On Friday, Oct. 25 the band is releasing their sophomore record, Cry. Firmly planted in the same cinematic world established on Cigarettes' self-titled debut, the record continues to explore the topics of love, sex, and relationships through Gonzalez's autobiographical narrative-style writing. With a clear focus on creating a specific mood and atmosphere, the instrumentation continues to remain mesmerizingly minimal, creating a hazy, spellbinding effect. Cry establishes that Cigarettes After Sex is a band that long-ago found their sound and have every reason to stay locked in it.

Last month, KEXP spoke with Gonzalez about the long and difficult process of writing the perfect lines, recording on the island of Mallorca, and how he almost moved to Seattle.

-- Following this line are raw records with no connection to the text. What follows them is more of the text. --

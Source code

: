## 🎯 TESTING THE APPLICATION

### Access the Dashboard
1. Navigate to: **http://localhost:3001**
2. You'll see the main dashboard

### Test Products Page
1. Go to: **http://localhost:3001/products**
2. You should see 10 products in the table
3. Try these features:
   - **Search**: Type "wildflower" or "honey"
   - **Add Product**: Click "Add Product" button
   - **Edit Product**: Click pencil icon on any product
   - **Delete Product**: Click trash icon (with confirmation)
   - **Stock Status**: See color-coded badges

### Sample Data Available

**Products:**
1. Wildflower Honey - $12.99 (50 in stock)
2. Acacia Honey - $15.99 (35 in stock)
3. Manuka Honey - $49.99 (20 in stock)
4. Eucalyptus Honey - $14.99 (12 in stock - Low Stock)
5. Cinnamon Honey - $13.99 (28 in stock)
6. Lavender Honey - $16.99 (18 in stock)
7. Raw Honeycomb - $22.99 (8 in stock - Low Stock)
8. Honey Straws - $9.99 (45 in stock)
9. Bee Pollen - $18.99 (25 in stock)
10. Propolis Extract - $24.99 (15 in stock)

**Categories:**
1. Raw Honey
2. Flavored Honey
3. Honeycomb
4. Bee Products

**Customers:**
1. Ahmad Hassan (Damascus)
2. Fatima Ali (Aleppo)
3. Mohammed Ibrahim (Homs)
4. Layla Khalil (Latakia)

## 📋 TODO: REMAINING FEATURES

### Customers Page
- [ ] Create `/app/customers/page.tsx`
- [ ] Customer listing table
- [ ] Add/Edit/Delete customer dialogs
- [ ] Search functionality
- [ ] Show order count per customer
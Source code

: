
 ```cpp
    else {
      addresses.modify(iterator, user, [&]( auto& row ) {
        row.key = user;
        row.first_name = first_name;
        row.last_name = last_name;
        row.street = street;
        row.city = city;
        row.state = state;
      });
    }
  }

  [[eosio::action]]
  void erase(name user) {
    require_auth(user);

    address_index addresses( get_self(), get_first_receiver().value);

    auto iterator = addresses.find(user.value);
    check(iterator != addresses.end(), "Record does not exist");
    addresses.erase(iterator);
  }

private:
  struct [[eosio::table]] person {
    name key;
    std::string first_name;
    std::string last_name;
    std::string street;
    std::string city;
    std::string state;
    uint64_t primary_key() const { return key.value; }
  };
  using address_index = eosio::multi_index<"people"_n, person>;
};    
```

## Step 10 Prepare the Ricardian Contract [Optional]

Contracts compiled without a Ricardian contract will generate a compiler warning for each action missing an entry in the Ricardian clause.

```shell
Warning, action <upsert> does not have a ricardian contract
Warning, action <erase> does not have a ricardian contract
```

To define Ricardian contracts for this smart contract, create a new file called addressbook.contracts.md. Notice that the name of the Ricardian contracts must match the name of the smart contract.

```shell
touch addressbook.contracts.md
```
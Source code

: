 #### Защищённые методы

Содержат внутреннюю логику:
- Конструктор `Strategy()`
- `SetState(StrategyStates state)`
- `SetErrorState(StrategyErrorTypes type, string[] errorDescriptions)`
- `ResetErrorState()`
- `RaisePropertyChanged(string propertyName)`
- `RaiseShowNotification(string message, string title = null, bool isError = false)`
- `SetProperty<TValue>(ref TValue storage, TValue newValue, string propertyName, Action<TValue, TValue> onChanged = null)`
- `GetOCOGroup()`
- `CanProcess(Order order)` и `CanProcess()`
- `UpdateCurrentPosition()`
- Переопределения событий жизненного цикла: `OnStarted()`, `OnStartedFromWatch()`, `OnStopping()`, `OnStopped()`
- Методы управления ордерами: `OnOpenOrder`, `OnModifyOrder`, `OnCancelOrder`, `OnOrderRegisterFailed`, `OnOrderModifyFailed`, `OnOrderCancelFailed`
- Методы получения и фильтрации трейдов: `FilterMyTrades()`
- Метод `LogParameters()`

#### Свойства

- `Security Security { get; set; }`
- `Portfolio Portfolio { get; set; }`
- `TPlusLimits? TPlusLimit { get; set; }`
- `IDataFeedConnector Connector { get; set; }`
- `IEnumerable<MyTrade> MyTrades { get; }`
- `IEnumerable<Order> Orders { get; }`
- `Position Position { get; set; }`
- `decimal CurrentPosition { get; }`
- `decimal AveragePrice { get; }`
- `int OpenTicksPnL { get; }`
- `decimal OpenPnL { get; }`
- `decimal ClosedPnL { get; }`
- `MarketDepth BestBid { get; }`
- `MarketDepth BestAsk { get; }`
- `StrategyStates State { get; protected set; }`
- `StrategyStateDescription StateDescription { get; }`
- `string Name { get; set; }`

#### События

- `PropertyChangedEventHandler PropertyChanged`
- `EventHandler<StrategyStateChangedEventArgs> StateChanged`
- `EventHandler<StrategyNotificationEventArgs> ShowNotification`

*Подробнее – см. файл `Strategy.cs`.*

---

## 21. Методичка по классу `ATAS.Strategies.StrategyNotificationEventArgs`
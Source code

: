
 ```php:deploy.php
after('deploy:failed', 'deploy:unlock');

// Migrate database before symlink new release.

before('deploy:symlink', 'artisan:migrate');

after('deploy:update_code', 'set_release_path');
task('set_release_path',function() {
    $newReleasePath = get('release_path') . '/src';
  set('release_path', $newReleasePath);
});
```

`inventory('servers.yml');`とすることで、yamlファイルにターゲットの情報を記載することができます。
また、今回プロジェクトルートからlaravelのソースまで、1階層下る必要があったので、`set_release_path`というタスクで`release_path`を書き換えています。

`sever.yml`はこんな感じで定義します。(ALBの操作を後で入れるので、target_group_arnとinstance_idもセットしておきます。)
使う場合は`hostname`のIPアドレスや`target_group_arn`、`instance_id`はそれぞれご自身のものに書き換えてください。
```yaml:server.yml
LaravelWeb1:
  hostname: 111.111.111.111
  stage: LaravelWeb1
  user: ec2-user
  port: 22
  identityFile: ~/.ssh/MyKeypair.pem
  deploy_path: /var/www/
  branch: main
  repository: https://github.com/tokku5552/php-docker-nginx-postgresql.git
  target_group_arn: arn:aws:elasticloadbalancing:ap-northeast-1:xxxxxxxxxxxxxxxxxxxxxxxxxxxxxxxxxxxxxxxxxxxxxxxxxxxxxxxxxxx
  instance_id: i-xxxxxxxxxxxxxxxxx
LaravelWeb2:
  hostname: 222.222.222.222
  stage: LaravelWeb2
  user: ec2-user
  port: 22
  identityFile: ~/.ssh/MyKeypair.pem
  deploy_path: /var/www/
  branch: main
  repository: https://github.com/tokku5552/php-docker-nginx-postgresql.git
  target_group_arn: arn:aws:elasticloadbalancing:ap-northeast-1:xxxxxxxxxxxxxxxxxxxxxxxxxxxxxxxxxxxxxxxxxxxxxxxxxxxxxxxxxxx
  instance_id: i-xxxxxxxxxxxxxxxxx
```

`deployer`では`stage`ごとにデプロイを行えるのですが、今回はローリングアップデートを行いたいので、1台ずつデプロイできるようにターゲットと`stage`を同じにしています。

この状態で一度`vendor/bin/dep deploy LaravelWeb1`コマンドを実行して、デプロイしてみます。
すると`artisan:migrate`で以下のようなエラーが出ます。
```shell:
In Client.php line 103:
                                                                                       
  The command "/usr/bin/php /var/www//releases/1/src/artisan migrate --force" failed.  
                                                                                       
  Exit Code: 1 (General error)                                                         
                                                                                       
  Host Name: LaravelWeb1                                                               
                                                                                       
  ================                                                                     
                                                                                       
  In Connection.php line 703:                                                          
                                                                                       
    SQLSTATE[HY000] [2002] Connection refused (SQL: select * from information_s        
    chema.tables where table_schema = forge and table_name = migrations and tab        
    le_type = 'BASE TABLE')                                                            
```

KEXP: You're releasing your sophomore record, Cry, two years after dropping your critically acclaimed debut. Did you feel any pressure while making the new record after getting so many accolades with your first? Was there any concern of a "sophomore slump" or a fear of following it up?

Greg Gonzalez: Honestly, I wasn't really concerned with that. I was just mostly just worried about finishing it somehow. Because we got stuck in this cycle where the band was lucky enough where we're being asked to play places other bands don't really go to like India and all over Asia and in Bangkok and Indonesia and stuff like that. So that was taking up all this time, touring everywhere. There was literally just two years of touring after that record, which that's kind of atypical to be touring that long after. So it was just like, "How do we finish this and just take time and say no shows for five months?" That was really hard to do.

Because you love playing?

More just because we were getting all these really good offers. Like, "You guys want to come to South America?" And it was like, "Okay, we're just kind of turning things down now." And the problem was, too, that I think other bands who kind of do that. Like, they can maybe tour and write at the same time. But I found with me, lyrically, it's so intimate or takes a real focus where I just could never really do it on tour. I found that there was no way to write lyrics on tour. I would just be touring forever and think, "Nothing is getting done." So I knew I had to take some kind of exile to really finish it up. It was more about that than any kind of worry about how it's going to be received. I feel like I just knew it was really good what we'd done because, this is a little weird too, the music came first and lyrics came way later. All the sessions were from like two years ago but I didn't write the lyrics until this year actually. Basically winter of this year.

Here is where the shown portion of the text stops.